(Saved entries)

----------------

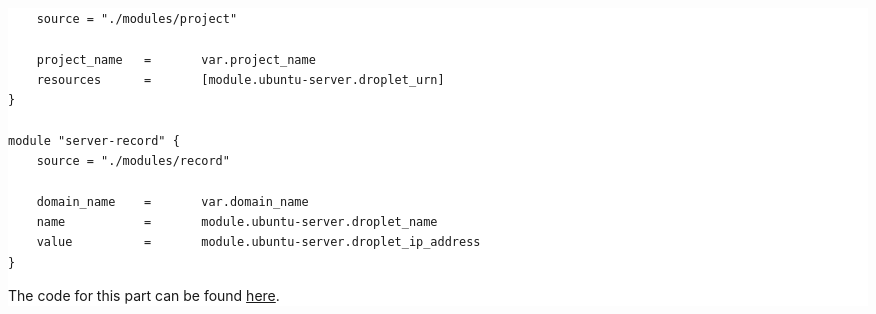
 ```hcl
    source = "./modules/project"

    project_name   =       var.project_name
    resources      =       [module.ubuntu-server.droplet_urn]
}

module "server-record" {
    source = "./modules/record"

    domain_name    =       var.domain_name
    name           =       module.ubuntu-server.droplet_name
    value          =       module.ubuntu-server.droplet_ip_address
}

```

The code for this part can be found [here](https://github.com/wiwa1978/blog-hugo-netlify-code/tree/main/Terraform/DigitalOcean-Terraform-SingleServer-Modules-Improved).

----------------

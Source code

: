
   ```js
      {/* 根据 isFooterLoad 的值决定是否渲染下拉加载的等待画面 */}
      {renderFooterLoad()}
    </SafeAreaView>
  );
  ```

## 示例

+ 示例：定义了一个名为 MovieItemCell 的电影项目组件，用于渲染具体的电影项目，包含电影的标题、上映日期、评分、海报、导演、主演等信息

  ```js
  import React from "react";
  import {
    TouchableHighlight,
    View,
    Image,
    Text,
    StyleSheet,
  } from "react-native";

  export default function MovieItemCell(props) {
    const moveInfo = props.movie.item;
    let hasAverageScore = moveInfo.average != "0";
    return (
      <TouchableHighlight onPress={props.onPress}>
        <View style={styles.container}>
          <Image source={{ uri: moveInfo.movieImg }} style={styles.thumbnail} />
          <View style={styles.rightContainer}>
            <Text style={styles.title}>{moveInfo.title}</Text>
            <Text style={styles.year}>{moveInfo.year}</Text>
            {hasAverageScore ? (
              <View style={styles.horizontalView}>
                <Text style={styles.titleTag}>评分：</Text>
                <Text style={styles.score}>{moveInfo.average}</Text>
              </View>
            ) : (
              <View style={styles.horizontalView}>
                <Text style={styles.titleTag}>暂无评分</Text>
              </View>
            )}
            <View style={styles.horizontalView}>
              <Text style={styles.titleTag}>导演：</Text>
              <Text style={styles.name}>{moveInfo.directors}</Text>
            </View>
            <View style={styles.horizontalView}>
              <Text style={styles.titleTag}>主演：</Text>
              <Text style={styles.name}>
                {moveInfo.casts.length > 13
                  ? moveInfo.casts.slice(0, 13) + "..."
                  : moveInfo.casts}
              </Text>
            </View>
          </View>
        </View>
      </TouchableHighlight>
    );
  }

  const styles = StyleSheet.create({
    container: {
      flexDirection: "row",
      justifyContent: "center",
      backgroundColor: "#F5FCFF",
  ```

----------------

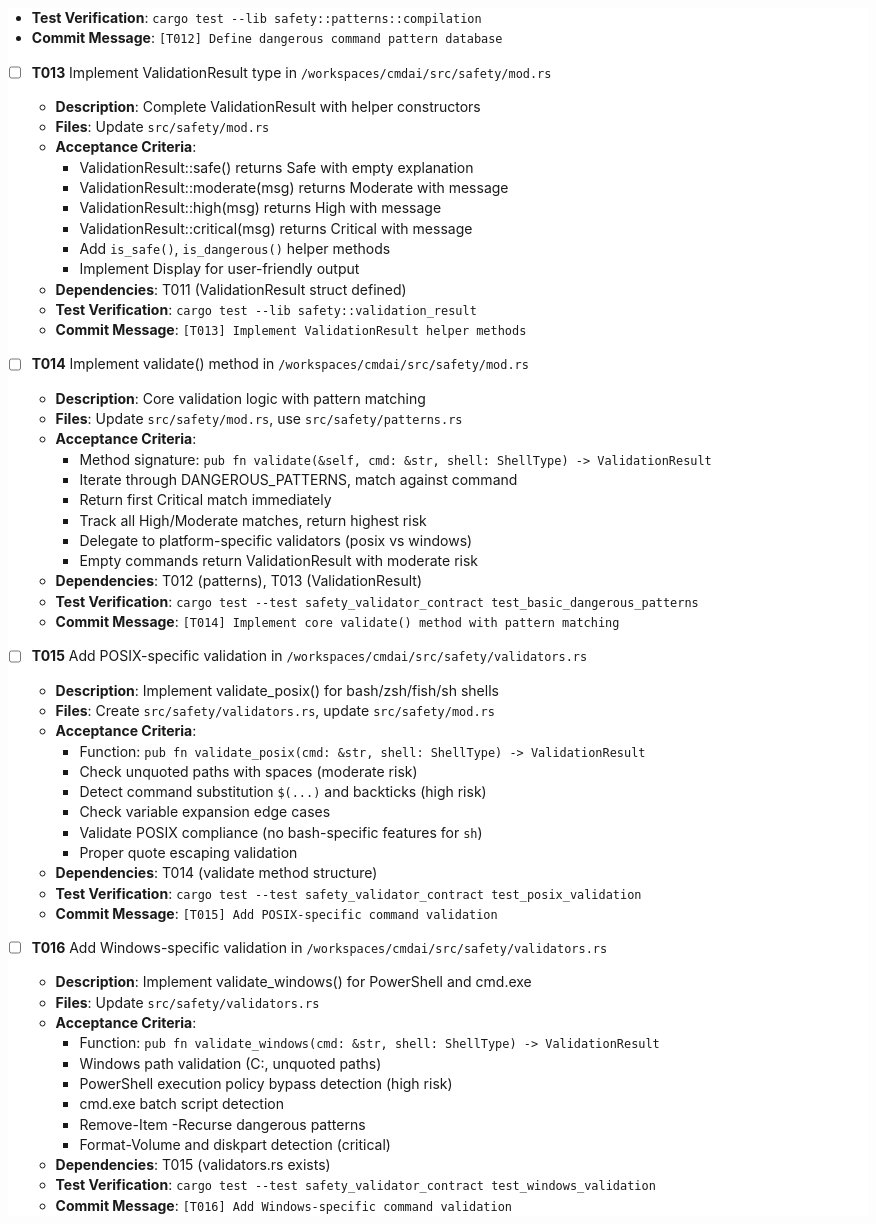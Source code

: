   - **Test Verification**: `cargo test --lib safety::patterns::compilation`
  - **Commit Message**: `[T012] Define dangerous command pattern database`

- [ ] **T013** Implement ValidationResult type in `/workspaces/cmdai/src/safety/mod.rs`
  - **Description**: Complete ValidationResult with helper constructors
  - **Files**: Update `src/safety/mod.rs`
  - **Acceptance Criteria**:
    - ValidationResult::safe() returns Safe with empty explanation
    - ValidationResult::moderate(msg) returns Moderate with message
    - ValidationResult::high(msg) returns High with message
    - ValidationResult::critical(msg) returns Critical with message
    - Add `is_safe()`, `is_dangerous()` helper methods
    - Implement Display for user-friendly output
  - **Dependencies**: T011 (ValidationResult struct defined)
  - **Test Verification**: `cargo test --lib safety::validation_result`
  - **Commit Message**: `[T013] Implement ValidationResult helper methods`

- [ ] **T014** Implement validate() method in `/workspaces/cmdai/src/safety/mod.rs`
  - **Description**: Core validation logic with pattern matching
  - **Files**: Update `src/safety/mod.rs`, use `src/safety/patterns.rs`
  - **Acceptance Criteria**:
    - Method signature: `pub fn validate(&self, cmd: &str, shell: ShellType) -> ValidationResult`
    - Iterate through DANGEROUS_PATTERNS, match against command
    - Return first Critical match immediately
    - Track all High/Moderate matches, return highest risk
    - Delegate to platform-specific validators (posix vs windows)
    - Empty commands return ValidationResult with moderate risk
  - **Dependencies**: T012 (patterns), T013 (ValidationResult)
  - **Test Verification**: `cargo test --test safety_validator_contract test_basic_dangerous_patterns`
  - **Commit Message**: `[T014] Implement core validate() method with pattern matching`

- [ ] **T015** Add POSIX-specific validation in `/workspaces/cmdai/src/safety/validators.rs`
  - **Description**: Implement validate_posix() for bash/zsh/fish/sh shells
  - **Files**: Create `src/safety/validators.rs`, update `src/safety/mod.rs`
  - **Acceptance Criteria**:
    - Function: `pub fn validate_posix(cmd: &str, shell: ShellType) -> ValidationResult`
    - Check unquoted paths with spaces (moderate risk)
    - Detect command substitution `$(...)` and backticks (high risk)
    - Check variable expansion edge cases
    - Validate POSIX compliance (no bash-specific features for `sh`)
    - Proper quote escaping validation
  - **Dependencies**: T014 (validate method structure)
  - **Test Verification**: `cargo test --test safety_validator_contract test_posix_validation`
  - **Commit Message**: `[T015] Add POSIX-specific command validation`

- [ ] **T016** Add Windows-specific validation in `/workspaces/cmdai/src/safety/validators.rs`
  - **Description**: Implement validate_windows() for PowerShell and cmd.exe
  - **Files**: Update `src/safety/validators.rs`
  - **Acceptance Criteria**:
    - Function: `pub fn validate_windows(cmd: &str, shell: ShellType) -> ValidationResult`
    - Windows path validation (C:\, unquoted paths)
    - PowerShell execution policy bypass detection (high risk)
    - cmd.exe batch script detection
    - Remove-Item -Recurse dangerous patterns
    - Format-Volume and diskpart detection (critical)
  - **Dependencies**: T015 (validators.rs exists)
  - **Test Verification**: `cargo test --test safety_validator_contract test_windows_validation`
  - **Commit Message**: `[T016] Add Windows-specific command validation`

----------------

■ **WHAT THE EXERCISE ASKS**: The answer is the lines above between the line holding "- Validate POSIX" and the line holding "- [ ] **T016** Add", inclusive, each written out exactly, and no others.

■ **WRITTEN RESPONSE**:
    - Validate POSIX compliance (no bash-specific features for `sh`)
    - Proper quote escaping validation
  - **Dependencies**: T014 (validate method structure)
  - **Test Verification**: `cargo test --test safety_validator_contract test_posix_validation`
  - **Commit Message**: `[T015] Add POSIX-specific command validation`

- [ ] **T016** Add Windows-specific validation in `/workspaces/cmdai/src/safety/validators.rs`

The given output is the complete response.